START Exercise inputs

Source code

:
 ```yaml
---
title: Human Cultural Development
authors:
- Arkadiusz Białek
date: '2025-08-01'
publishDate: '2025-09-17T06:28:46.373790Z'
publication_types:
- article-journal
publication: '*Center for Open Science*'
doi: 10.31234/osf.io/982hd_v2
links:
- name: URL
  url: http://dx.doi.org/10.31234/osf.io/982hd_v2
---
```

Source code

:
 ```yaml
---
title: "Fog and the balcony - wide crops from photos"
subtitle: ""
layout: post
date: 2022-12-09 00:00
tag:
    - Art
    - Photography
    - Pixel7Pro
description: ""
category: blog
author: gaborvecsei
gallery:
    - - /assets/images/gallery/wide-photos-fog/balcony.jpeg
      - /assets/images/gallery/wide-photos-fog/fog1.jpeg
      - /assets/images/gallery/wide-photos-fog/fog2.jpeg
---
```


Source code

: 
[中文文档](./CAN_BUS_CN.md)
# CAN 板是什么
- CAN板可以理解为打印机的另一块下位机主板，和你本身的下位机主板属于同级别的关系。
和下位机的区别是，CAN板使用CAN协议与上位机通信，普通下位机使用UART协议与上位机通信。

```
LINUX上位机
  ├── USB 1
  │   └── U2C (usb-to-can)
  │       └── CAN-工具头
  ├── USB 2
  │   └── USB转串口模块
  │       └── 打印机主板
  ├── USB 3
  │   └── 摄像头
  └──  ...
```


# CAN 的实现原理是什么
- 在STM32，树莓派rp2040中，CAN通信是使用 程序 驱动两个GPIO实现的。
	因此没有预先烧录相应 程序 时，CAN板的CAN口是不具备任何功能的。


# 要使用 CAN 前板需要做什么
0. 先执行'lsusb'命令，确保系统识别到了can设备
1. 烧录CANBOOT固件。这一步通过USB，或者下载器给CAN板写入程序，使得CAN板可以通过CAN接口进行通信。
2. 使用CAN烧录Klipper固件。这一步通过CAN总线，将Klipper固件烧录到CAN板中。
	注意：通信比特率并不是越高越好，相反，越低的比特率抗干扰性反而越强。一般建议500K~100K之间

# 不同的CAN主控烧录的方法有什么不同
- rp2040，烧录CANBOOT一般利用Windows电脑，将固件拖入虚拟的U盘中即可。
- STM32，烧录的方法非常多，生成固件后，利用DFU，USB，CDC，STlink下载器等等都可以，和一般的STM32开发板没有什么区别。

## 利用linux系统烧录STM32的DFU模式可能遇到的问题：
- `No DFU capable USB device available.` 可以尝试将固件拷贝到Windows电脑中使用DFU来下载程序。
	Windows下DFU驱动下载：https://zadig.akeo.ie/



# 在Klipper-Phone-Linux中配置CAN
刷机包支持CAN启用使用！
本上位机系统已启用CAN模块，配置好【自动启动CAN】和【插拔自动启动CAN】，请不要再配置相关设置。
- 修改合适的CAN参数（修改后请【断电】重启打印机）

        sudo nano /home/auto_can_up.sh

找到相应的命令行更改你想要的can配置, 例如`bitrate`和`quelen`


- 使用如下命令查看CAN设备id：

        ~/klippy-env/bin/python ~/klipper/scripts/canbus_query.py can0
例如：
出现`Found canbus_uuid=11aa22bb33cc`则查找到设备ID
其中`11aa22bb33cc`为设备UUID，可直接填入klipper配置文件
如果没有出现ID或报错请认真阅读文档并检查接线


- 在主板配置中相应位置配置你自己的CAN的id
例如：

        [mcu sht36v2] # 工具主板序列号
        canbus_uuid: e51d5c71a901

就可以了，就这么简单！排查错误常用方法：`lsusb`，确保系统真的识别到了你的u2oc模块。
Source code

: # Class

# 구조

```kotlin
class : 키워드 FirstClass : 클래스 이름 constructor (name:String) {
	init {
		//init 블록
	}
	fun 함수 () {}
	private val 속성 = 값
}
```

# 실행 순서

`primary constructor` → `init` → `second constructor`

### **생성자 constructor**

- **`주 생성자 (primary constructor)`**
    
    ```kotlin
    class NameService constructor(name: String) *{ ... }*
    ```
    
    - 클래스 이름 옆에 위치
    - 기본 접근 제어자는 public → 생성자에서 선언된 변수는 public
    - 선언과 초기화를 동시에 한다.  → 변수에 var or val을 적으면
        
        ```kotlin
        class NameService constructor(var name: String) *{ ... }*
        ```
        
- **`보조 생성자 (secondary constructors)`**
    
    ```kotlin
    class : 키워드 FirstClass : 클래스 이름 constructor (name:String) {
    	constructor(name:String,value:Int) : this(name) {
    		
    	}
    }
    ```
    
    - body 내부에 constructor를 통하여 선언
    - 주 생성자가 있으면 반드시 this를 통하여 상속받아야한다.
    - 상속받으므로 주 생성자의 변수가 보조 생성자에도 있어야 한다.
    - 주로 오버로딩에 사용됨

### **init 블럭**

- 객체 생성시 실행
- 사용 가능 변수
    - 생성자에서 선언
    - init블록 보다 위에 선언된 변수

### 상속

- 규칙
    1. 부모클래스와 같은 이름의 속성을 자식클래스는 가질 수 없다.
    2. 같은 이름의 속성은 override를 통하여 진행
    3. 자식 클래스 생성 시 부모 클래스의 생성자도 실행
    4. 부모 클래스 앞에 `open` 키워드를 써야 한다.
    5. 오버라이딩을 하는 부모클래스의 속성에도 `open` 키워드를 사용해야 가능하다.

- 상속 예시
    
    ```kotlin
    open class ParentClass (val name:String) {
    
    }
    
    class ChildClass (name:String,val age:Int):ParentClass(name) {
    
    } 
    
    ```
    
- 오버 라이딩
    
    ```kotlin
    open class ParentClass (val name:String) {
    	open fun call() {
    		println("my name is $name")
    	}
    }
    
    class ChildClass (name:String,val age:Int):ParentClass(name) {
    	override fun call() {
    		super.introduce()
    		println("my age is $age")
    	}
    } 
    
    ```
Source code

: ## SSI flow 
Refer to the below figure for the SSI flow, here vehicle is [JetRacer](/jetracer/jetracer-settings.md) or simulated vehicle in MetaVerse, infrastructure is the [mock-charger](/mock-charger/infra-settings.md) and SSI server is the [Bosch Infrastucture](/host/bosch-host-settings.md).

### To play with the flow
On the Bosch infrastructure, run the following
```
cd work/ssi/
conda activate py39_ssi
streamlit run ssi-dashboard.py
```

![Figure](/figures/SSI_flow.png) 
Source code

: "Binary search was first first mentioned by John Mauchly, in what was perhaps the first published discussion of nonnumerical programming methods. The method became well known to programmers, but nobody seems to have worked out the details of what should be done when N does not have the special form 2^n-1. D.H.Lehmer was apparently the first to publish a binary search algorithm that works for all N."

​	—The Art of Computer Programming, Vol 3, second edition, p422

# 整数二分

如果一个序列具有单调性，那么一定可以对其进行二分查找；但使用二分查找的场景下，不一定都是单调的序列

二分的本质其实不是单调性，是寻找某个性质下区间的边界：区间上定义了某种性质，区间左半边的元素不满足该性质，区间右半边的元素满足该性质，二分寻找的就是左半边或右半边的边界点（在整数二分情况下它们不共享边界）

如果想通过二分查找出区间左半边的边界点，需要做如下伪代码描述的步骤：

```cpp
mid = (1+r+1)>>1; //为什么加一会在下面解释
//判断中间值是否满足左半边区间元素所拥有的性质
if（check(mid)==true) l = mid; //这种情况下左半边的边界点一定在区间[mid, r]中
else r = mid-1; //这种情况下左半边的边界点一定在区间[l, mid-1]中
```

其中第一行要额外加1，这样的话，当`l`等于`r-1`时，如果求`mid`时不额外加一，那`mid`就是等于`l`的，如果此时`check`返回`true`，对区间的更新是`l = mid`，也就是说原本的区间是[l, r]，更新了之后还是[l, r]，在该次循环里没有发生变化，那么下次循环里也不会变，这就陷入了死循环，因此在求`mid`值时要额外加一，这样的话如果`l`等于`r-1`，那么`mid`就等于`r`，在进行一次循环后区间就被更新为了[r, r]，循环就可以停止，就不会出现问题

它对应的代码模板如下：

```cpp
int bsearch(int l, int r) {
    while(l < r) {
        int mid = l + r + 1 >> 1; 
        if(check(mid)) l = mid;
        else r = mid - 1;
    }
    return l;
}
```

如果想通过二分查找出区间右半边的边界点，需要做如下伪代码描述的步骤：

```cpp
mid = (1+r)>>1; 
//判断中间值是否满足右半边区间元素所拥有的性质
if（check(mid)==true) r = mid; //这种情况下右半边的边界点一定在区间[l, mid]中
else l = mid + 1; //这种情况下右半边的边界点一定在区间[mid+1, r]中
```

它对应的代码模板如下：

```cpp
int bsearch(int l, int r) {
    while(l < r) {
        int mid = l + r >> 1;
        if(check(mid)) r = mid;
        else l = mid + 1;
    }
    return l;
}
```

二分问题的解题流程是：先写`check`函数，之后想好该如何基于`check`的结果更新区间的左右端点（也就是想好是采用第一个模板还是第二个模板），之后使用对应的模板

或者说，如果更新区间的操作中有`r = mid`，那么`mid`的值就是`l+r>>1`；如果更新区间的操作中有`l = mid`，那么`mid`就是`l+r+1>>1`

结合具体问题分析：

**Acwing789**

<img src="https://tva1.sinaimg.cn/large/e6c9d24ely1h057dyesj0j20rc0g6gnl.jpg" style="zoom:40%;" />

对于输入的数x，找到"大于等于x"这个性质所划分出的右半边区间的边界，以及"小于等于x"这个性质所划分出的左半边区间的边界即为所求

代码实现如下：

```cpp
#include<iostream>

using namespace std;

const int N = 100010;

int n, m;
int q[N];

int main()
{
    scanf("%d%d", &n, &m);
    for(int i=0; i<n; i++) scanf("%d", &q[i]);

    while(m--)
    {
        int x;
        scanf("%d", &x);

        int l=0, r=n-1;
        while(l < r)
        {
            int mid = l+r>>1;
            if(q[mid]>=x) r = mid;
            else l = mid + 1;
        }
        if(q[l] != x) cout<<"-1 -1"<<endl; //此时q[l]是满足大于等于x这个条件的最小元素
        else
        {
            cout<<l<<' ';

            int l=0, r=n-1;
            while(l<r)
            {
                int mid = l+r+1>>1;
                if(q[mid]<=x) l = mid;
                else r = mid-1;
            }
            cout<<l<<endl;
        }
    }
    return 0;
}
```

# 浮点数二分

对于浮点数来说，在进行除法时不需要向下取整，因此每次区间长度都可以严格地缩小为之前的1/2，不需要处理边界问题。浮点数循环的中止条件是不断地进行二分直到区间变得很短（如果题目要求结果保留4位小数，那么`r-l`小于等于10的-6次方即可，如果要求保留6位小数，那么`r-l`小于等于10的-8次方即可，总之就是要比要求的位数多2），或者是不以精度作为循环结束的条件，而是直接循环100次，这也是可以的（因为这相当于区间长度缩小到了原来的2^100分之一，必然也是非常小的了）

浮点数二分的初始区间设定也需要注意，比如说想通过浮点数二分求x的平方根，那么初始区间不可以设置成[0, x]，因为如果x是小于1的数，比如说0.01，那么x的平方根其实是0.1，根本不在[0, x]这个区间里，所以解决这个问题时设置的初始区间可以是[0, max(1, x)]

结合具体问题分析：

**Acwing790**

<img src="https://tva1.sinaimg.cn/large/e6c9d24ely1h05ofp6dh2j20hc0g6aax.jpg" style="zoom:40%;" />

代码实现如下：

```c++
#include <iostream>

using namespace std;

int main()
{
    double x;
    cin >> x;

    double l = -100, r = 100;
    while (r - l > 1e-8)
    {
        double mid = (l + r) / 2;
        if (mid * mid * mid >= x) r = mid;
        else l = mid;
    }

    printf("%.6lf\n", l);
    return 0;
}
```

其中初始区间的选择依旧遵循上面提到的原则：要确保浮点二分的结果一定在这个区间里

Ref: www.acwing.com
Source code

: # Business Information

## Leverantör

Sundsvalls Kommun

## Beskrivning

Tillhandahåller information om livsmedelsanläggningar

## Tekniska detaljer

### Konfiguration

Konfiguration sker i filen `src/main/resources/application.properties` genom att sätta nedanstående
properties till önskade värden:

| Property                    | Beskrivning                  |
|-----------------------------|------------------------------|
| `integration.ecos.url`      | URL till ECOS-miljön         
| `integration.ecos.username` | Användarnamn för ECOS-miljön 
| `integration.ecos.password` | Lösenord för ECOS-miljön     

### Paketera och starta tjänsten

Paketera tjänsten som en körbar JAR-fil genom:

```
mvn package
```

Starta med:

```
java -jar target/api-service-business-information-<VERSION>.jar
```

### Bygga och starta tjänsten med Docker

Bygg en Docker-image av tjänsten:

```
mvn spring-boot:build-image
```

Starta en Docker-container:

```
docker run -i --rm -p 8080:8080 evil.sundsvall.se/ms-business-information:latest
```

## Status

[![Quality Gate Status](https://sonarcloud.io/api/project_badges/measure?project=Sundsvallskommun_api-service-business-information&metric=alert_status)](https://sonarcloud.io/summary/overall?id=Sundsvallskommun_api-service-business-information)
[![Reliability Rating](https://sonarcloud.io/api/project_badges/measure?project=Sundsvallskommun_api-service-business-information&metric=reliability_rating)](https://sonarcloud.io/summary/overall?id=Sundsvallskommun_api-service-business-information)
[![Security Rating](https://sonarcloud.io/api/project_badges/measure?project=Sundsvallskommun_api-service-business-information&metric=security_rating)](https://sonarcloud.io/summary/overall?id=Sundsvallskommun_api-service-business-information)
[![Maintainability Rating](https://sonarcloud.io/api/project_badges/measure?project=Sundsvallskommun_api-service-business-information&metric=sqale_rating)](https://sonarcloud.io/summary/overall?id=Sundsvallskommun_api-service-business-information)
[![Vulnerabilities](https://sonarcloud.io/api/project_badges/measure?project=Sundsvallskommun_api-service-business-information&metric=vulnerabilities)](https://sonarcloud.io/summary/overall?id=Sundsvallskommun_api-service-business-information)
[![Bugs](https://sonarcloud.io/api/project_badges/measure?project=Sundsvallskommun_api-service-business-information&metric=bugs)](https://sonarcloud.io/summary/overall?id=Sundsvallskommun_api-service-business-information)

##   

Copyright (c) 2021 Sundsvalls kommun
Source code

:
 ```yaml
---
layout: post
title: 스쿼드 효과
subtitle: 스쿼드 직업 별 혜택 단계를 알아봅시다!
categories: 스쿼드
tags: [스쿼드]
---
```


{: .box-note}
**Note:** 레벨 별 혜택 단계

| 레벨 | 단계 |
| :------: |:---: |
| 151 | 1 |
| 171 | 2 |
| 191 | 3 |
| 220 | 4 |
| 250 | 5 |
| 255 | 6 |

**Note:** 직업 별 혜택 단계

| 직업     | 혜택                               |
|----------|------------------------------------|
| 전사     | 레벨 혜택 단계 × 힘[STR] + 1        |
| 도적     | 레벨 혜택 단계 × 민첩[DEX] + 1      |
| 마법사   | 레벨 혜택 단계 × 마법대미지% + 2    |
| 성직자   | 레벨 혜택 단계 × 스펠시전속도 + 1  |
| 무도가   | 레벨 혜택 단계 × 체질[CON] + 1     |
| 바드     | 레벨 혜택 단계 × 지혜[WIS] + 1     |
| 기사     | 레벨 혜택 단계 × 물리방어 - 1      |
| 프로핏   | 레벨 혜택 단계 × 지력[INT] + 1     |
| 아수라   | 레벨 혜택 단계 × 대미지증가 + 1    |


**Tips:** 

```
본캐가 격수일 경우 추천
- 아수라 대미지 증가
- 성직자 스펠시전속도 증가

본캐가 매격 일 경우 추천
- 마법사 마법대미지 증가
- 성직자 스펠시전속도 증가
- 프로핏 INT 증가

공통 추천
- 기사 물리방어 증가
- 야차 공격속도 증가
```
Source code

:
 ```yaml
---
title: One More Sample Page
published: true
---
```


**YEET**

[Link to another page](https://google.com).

END Exercise inputs

[What this task involves]: Wherever the word "Paketera" appears in the entries above, copy that whole line.

[Solution to this task]:
### Paketera och starta tjänsten
Paketera tjänsten som en körbar JAR-fil genom:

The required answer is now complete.